Problem requirements: The pictures stay out; all of the data is to be printed exactly.

Stored data:
^^^^^^^^^^^^^^^^
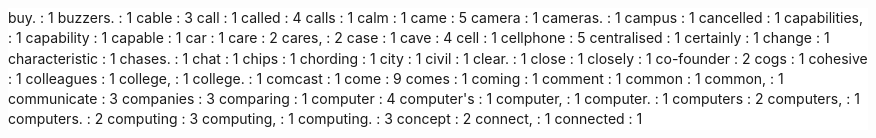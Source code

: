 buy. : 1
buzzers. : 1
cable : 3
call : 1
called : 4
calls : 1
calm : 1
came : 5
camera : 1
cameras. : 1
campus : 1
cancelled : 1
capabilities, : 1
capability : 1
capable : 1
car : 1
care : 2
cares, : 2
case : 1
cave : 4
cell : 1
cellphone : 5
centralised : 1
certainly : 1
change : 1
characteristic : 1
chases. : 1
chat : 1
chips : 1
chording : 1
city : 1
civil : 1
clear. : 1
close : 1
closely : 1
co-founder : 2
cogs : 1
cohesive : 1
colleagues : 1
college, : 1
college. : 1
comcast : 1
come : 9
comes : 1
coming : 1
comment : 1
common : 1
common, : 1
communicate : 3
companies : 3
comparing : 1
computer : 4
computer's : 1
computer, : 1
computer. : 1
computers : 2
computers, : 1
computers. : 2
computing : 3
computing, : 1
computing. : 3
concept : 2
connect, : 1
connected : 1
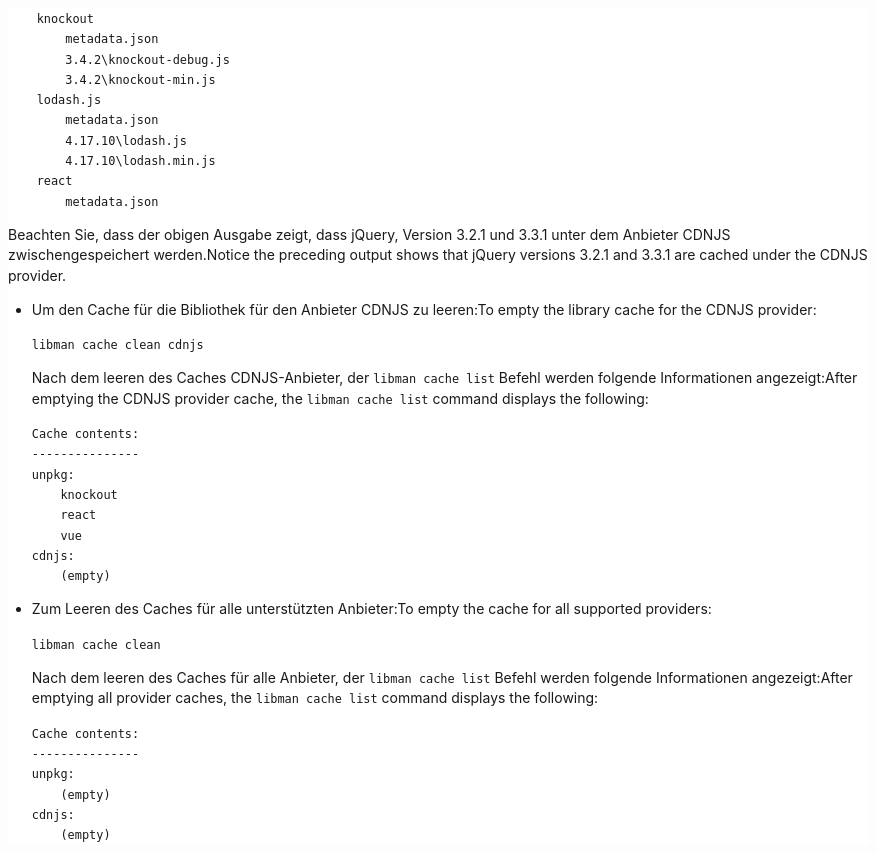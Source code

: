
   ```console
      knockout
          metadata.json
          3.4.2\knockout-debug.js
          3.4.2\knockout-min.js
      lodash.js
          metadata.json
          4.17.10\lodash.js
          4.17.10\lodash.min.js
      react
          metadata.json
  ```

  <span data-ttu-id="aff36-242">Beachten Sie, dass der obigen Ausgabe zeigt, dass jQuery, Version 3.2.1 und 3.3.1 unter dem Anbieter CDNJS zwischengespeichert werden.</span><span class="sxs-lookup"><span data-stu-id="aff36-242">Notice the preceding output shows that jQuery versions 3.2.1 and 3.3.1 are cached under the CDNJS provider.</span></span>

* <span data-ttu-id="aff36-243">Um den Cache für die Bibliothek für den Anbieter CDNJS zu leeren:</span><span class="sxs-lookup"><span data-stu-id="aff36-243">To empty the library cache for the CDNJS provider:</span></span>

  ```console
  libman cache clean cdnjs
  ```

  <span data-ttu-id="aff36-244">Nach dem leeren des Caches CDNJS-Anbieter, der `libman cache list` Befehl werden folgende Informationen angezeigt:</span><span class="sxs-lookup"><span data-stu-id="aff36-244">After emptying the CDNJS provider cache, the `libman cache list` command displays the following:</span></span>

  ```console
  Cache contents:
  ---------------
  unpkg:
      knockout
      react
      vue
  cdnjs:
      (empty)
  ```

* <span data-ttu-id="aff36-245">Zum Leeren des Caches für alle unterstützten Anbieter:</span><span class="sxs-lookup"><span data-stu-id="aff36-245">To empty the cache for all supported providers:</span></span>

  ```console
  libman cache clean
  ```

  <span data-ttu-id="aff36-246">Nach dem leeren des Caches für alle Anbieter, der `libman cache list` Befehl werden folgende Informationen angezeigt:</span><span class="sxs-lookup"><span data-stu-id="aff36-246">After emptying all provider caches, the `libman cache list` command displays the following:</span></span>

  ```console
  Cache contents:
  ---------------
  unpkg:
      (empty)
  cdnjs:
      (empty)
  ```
^^^^^^^^^^^^^^^^
Solution for this task:
Source code

: buy. : 1
buzzers. : 1
cable : 3
call : 1
called : 4
calls : 1
calm : 1
came : 5
camera : 1
cameras. : 1
campus : 1
cancelled : 1
capabilities, : 1
capability : 1
capable : 1
car : 1
care : 2
cares, : 2
case : 1
cave : 4
cell : 1
cellphone : 5
centralised : 1
certainly : 1
change : 1
characteristic : 1
chases. : 1
chat : 1
chips : 1
chording : 1
city : 1
civil : 1
clear. : 1
close : 1
closely : 1
co-founder : 2
cogs : 1
cohesive : 1
colleagues : 1
college, : 1
college. : 1
comcast : 1
come : 9
comes : 1
coming : 1
comment : 1
common : 1
common, : 1
communicate : 3
companies : 3
comparing : 1
computer : 4
computer's : 1
computer, : 1
computer. : 1
computers : 2
computers, : 1
computers. : 2
computing : 3
computing, : 1
computing. : 3
concept : 2
connect, : 1
connected : 1
Source code

:
   ```console
      knockout
          metadata.json
          3.4.2\knockout-debug.js
          3.4.2\knockout-min.js
      lodash.js
          metadata.json
          4.17.10\lodash.js
          4.17.10\lodash.min.js
      react
          metadata.json
  ```

  <span data-ttu-id="aff36-242">Beachten Sie, dass der obigen Ausgabe zeigt, dass jQuery, Version 3.2.1 und 3.3.1 unter dem Anbieter CDNJS zwischengespeichert werden.</span><span class="sxs-lookup"><span data-stu-id="aff36-242">Notice the preceding output shows that jQuery versions 3.2.1 and 3.3.1 are cached under the CDNJS provider.</span></span>

* <span data-ttu-id="aff36-243">Um den Cache für die Bibliothek für den Anbieter CDNJS zu leeren:</span><span class="sxs-lookup"><span data-stu-id="aff36-243">To empty the library cache for the CDNJS provider:</span></span>

  ```console
  libman cache clean cdnjs
  ```

  <span data-ttu-id="aff36-244">Nach dem leeren des Caches CDNJS-Anbieter, der `libman cache list` Befehl werden folgende Informationen angezeigt:</span><span class="sxs-lookup"><span data-stu-id="aff36-244">After emptying the CDNJS provider cache, the `libman cache list` command displays the following:</span></span>

  ```console
  Cache contents:
  ---------------
  unpkg:
      knockout
      react
      vue
  cdnjs:
      (empty)
  ```

* <span data-ttu-id="aff36-245">Zum Leeren des Caches für alle unterstützten Anbieter:</span><span class="sxs-lookup"><span data-stu-id="aff36-245">To empty the cache for all supported providers:</span></span>

  ```console
  libman cache clean
  ```

  <span data-ttu-id="aff36-246">Nach dem leeren des Caches für alle Anbieter, der `libman cache list` Befehl werden folgende Informationen angezeigt:</span><span class="sxs-lookup"><span data-stu-id="aff36-246">After emptying all provider caches, the `libman cache list` command displays the following:</span></span>

  ```console
  Cache contents:
  ---------------
  unpkg:
      (empty)
  cdnjs:
      (empty)
  ```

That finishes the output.